> [PROBLEM DESCRIPTION]:
Scan the records below for the line with "testing, and troubleshooting." and the line with "and secondary-to-primary transitions.". Repeat those two lines and every line between them exactly, and nothing else.

(Stored data entries)
• • •

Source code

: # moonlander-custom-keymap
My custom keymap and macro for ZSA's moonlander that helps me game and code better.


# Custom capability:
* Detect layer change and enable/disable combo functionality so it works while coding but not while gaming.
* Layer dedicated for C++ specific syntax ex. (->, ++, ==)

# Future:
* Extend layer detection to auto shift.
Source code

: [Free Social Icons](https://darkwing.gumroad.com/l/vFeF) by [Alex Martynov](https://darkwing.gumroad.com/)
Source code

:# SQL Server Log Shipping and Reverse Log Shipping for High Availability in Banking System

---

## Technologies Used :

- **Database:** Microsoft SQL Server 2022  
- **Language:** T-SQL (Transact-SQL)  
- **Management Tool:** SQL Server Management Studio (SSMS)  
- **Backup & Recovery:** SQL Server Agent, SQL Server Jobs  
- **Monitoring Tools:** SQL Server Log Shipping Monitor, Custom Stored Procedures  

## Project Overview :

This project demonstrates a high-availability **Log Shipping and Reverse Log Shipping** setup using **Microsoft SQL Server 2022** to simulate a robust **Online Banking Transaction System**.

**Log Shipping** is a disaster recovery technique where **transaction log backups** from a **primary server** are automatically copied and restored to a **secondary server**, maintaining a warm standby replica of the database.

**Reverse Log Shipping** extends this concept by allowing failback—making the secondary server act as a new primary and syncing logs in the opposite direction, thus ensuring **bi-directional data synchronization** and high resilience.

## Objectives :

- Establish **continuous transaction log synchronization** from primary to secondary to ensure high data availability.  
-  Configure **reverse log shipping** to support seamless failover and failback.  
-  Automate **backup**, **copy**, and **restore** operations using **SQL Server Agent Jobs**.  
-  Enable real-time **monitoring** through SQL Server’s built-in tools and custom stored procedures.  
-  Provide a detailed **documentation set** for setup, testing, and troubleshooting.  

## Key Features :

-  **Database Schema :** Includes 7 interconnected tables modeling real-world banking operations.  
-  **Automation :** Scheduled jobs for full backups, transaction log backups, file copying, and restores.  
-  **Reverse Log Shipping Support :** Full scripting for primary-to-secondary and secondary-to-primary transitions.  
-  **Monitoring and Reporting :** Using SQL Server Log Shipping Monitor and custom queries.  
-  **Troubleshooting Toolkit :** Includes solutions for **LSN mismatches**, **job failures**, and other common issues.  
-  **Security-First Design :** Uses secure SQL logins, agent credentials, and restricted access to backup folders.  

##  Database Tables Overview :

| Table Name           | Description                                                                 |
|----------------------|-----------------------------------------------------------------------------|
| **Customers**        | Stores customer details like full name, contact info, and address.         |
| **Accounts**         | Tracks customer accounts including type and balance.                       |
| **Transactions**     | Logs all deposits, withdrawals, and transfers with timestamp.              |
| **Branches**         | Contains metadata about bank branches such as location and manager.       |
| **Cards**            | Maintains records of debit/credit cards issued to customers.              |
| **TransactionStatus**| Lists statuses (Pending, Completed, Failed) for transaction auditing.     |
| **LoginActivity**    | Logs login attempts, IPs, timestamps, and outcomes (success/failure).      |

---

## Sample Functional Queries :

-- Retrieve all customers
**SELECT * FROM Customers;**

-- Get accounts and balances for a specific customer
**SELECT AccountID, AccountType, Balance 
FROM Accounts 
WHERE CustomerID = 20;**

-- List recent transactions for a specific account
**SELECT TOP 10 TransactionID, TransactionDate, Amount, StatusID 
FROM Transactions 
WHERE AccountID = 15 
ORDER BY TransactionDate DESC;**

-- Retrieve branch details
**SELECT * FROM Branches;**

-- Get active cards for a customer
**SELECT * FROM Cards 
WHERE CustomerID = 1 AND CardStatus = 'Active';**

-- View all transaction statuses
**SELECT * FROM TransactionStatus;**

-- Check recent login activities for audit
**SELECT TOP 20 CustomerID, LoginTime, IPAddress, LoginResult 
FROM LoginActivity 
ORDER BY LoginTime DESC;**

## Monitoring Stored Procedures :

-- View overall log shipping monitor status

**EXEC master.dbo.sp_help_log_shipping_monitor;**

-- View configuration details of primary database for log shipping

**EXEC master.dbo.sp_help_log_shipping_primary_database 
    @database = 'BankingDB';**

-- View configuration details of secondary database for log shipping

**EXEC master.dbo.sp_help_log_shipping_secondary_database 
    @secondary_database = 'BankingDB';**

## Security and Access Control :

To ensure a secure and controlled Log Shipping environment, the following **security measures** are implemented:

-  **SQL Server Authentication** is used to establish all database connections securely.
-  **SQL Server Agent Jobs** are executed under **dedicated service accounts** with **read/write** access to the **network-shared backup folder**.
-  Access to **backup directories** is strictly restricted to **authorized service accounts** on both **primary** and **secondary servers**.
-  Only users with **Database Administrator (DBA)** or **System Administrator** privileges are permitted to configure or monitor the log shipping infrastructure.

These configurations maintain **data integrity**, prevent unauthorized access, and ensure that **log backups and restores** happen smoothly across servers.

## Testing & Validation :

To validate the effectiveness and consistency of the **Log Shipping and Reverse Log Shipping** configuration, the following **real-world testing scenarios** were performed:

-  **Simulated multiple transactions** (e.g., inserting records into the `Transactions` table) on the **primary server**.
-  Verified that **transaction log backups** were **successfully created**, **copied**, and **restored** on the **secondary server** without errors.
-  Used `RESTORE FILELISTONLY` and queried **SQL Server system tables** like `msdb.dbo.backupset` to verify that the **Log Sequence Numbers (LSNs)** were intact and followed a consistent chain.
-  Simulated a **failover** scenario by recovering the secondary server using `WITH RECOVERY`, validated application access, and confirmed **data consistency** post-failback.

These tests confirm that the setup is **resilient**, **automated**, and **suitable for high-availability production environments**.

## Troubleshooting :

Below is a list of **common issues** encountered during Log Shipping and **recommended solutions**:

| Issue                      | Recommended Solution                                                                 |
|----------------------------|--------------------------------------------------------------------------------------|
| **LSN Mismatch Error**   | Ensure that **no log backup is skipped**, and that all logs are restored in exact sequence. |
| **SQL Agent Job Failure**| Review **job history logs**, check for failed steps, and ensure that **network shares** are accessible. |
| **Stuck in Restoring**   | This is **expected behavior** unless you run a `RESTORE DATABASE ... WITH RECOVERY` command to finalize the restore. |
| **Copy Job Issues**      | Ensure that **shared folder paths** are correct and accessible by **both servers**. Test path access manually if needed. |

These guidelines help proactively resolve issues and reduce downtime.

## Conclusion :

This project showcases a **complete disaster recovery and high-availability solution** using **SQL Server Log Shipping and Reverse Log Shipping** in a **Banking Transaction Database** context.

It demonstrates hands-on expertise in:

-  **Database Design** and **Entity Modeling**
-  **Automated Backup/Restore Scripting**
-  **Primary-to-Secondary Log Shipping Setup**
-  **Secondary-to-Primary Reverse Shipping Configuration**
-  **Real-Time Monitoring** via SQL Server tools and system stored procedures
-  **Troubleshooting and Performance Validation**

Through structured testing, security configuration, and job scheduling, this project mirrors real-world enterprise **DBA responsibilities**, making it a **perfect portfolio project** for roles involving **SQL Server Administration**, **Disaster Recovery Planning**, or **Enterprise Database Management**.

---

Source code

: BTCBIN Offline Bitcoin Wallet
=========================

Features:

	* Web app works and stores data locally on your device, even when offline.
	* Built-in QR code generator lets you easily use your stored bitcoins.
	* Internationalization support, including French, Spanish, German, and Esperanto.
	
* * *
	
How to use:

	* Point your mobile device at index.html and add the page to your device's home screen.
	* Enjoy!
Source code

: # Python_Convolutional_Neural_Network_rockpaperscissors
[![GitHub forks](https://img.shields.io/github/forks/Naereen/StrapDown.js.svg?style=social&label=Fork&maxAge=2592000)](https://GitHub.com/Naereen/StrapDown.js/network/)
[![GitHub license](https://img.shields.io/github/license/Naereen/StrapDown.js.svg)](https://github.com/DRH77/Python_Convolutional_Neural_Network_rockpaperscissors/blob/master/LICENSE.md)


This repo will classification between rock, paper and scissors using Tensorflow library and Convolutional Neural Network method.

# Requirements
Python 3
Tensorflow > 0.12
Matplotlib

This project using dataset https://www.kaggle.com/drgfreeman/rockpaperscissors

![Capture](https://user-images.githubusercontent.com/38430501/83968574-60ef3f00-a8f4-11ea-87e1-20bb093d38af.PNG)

• • •

> [YOUR SOLUTION]:
-  Provide a detailed **documentation set** for setup, testing, and troubleshooting.  

## Key Features :

-  **Database Schema :** Includes 7 interconnected tables modeling real-world banking operations.  
-  **Automation :** Scheduled jobs for full backups, transaction log backups, file copying, and restores.  
-  **Reverse Log Shipping Support :** Full scripting for primary-to-secondary and secondary-to-primary transitions.  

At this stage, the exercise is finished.